You are planning a road trip. You have carefully mapped out all potential waypoints that you may stop at. From each waypoint, there are roads that allow you to drive to other waypoints, but roads can only be used in one direction. In order to alleviate traffic jams, the road planners have decided to require tolls on the more popular roads. The less popular roads may even pay you to drive on them.

As a result, it may be possible to make a profit from the road trip. But there is a catch---your wallet can only hold a maximum of $w$ dollars more than what you have started with. You are allowed to get paid even when your wallet is full, but you will not be able to keep more than $w$ dollars over what you started with. You may assume that whenever you need to pay a toll, you will have money to pay.

What is the maximum profit you can make on your trip?

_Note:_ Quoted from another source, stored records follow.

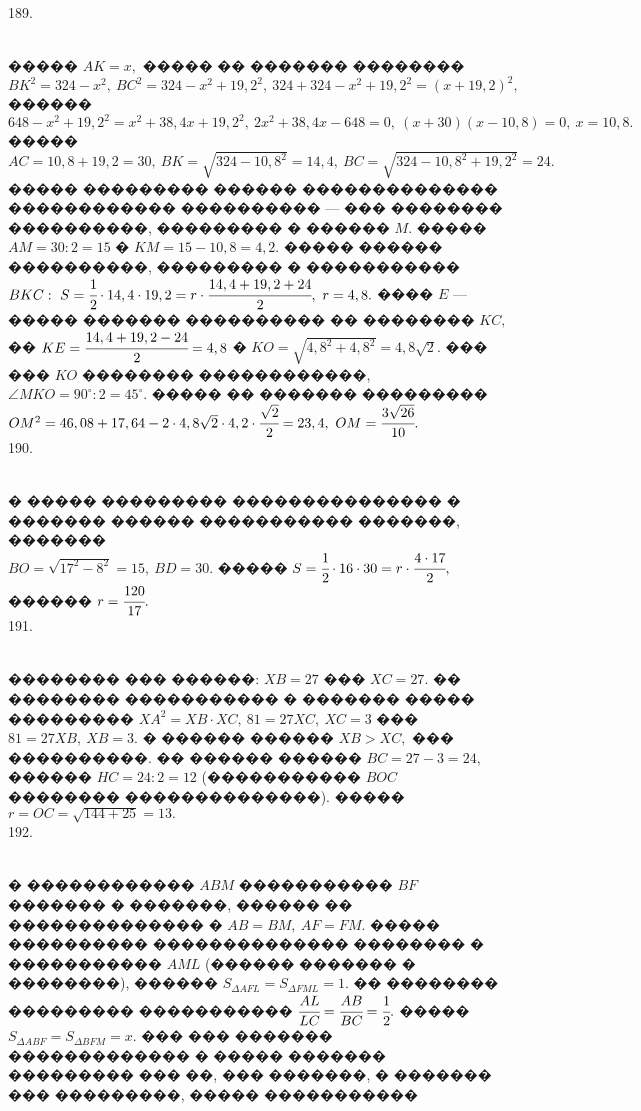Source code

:\documentclass[12pt]{article}
\begin{document}
189. \begin{figure}[ht!]
\end{figure}\\
����� $AK=x,$ ����� �� ������� �������� $BK^2=324-x^2,\ BC^2=324-x^2+19,2^2,\ 324+324-x^2+19,2^2=(x+19,2)^2,$ ������ $648-x^2+19,2^2=x^2+38,4x+19,2^2,\
2x^2+38,4x-648=0,\ (x+30)(x-10,8)=0,\ x=10,8.$ ����� $AC=10,8+19,2=30,\ BK=\sqrt{324-10,8^2}=14,4,\ BC=\sqrt{324-10,8^2+19,2^2}=24.$ ����� ��������� ������ �������������� ������������ ���������� --- ��� �������� ����������, ��������� � ������ $M.$ ����� $AM=30:2=15$ � $KM=15-10,8=4,2.$ ����� ������ ����������, ��������� � ����������� $BKC:\ S=\cfrac{1}{2}\cdot14,4\cdot19,2=r\cdot\cfrac{14,4+19,2+24}{2},\ r=4,8.$ ���� $E$ --- ����� ������� ���������� �� �������� $KC,$ �� $KE=\cfrac{14,4+19,2-24}{2}=4,8$ � $KO=\sqrt{4,8^2+4,8^2}=4,8\sqrt{2}.$ ��� ��� $KO$ �������� ������������, $\angle MKO=90^\circ:2=45^\circ.$ ����� �� ������� ��������� $OM^2=46,08+17,64-2\cdot4,8\sqrt{2}\cdot4,2\cdot\cfrac{\sqrt{2}}{2}=23,4,\ OM=\cfrac{3\sqrt{26}}{10}.$\\
190. \begin{figure}[ht!]
\end{figure}\\
� ����� ��������� ��������������� � ������� ������ ����������� �������, �������\\ $BO=\sqrt{17^2-8^2}=15,\ BD=30.$ ����� $S=\cfrac{1}{2}\cdot16\cdot30=r\cdot\cfrac{4\cdot17}{2},$ ������ $r=\cfrac{120}{17}.$\\
191. \begin{figure}[ht!]
\end{figure}\\
�������� ��� ������: $XB=27$ ��� $XC=27.$ �� �������� ����������� � ������� ����� ��������� $XA^2=XB\cdot XC,\ 81=27XC,\ XC=3$ ��� $81=27XB,\ XB=3.$ � ������ ������ $XB>XC,$ ��� ����������. �� ������ ������ $BC=27-3=24,$ ������ $HC=24:2=12$ (����������� $BOC$ �������� ��������������). ����� $r=OC=\sqrt{144+25}=13.$\\
192. \begin{figure}[ht!]
\end{figure}\\
� ������������ $ABM$ ����������� $BF$ ������� � �������, ������ �� �������������� � $AB=BM,\ AF=FM.$ ����� ���������� �������������� �������� � ����������� $AML$ (������ ������� � ��������), ������ $S_{\Delta AFL}=S_{\Delta FML}=1.$ �� �������� ��������� ����������� $\cfrac{AL}{LC}=\cfrac{AB}{BC}=\cfrac{1}{2}.$ ����� $S_{\Delta ABF}=S_{\Delta BFM}=x.$ ��� ��� ������� ������������� � ����� ������� ��������� ��� ��, ��� �������, � ������� ��� ���������, ����� �����������
\end{document}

The first line of input contains three integers $n$, $m$, and $w$ ($1 \leq n, m \leq 2\,000$, $1 \leq w \leq 100$), where $n$ is the number of waypoints, $m$ is the number of roads, and $w$ is the additional capacity of your wallet. The waypoints are numbered $1$ through $n$. The first waypoint ($1$) is the start of your road trip, and the last waypoint ($n$) is the destination.

Each of the next $m$ lines contains three integers $u$, $v$, and $t$ ($1 \leq u, v \leq n$, $-100 \leq t \leq 100$), indicating that there is a road from waypoint $u$ to waypoint $v$, with a gain of $t$ dollars. If $t > 0$, then you are paid $t$ dollars to use the road. If $t < 0$, you must pay a toll of $|t|$ dollars to use the road, resulting in a change of $t$ to your profit. It is guaranteed that $u \neq v$, and there is at most one road from $u$ to $v$ (but there can also be a road from $v$ to $u$).

You may assume that it is possible to reach waypoint $n$ from waypoint 1.

Output a single integer, which is the maximum profit you can make during the road trip. If there is a loss, output the loss as a negative number.